--- START ---

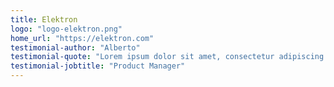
 ```yaml
---
title: Elektron
logo: "logo-elektron.png"
home_url: "https://elektron.com"
testimonial-author: "Alberto"
testimonial-quote: "Lorem ipsum dolor sit amet, consectetur adipiscing elit, sed do eiusmod tempor incididunt ut labore et dolore magna aliqua. Ut enim ad minim veniam, quis nostrud exercitation ullamco laboris nisi ut aliquip ex ea commodo consequat."
testimonial-jobtitle: "Product Manager"
---
```

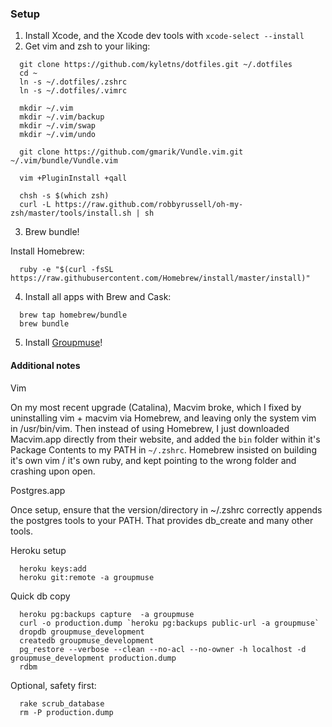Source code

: ### Setup

1. Install Xcode, and the Xcode dev tools with `xcode-select --install`
2. Get vim and zsh to your liking:

```
  git clone https://github.com/kyletns/dotfiles.git ~/.dotfiles
  cd ~
  ln -s ~/.dotfiles/.zshrc
  ln -s ~/.dotfiles/.vimrc

  mkdir ~/.vim
  mkdir ~/.vim/backup
  mkdir ~/.vim/swap
  mkdir ~/.vim/undo

  git clone https://github.com/gmarik/Vundle.vim.git ~/.vim/bundle/Vundle.vim

  vim +PluginInstall +qall

  chsh -s $(which zsh)
  curl -L https://raw.github.com/robbyrussell/oh-my-zsh/master/tools/install.sh | sh
```


3. Brew bundle!

Install Homebrew:

```
  ruby -e "$(curl -fsSL https://raw.githubusercontent.com/Homebrew/install/master/install)"
```

4. Install all apps with Brew and Cask:

```
  brew tap homebrew/bundle
  brew bundle
```

5. Install [Groupmuse](https://github.com/kyletns/groupmuse/wiki/Setup)!


#### Additional notes

Vim

On my most recent upgrade (Catalina), Macvim broke, which I fixed by uninstalling vim + macvim via Homebrew, and leaving only the system vim in /usr/bin/vim. Then instead of using Homebrew, I just downloaded Macvim.app directly from their website, and added the `bin` folder within it's Package Contents to my PATH in `~/.zshrc`. Homebrew insisted on building it's own vim / it's own ruby, and kept pointing to the wrong folder and crashing upon open.

Postgres.app

Once setup, ensure that the version/directory in ~/.zshrc correctly appends
the postgres tools to your PATH. That provides db_create and many other tools.

Heroku setup

```
  heroku keys:add
  heroku git:remote -a groupmuse
```

Quick db copy

```
  heroku pg:backups capture  -a groupmuse
  curl -o production.dump `heroku pg:backups public-url -a groupmuse`
  dropdb groupmuse_development
  createdb groupmuse_development
  pg_restore --verbose --clean --no-acl --no-owner -h localhost -d groupmuse_development production.dump
  rdbm
```

Optional, safety first:

```
  rake scrub_database
  rm -P production.dump
```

--- END ---

TASK REQUIREMENTS:
The lines to output run from the one containing "2. Get vim and" to the last line of the entries; give them back exactly.

TASK SOLUTION:
2. Get vim and zsh to your liking:

```
  git clone https://github.com/kyletns/dotfiles.git ~/.dotfiles
  cd ~
  ln -s ~/.dotfiles/.zshrc
  ln -s ~/.dotfiles/.vimrc

  mkdir ~/.vim
  mkdir ~/.vim/backup
  mkdir ~/.vim/swap
  mkdir ~/.vim/undo

  git clone https://github.com/gmarik/Vundle.vim.git ~/.vim/bundle/Vundle.vim

  vim +PluginInstall +qall

  chsh -s $(which zsh)
  curl -L https://raw.github.com/robbyrussell/oh-my-zsh/master/tools/install.sh | sh
```


3. Brew bundle!

Install Homebrew:

```
  ruby -e "$(curl -fsSL https://raw.githubusercontent.com/Homebrew/install/master/install)"
```

4. Install all apps with Brew and Cask:

```
  brew tap homebrew/bundle
  brew bundle
```

5. Install [Groupmuse](https://github.com/kyletns/groupmuse/wiki/Setup)!


#### Additional notes

Vim

On my most recent upgrade (Catalina), Macvim broke, which I fixed by uninstalling vim + macvim via Homebrew, and leaving only the system vim in /usr/bin/vim. Then instead of using Homebrew, I just downloaded Macvim.app directly from their website, and added the `bin` folder within it's Package Contents to my PATH in `~/.zshrc`. Homebrew insisted on building it's own vim / it's own ruby, and kept pointing to the wrong folder and crashing upon open.

Postgres.app

Once setup, ensure that the version/directory in ~/.zshrc correctly appends
the postgres tools to your PATH. That provides db_create and many other tools.

Heroku setup

```
  heroku keys:add
  heroku git:remote -a groupmuse
```

Quick db copy

```
  heroku pg:backups capture  -a groupmuse
  curl -o production.dump `heroku pg:backups public-url -a groupmuse`
  dropdb groupmuse_development
  createdb groupmuse_development
  pg_restore --verbose --clean --no-acl --no-owner -h localhost -d groupmuse_development production.dump
  rdbm
```

Optional, safety first:

```
  rake scrub_database
  rm -P production.dump
```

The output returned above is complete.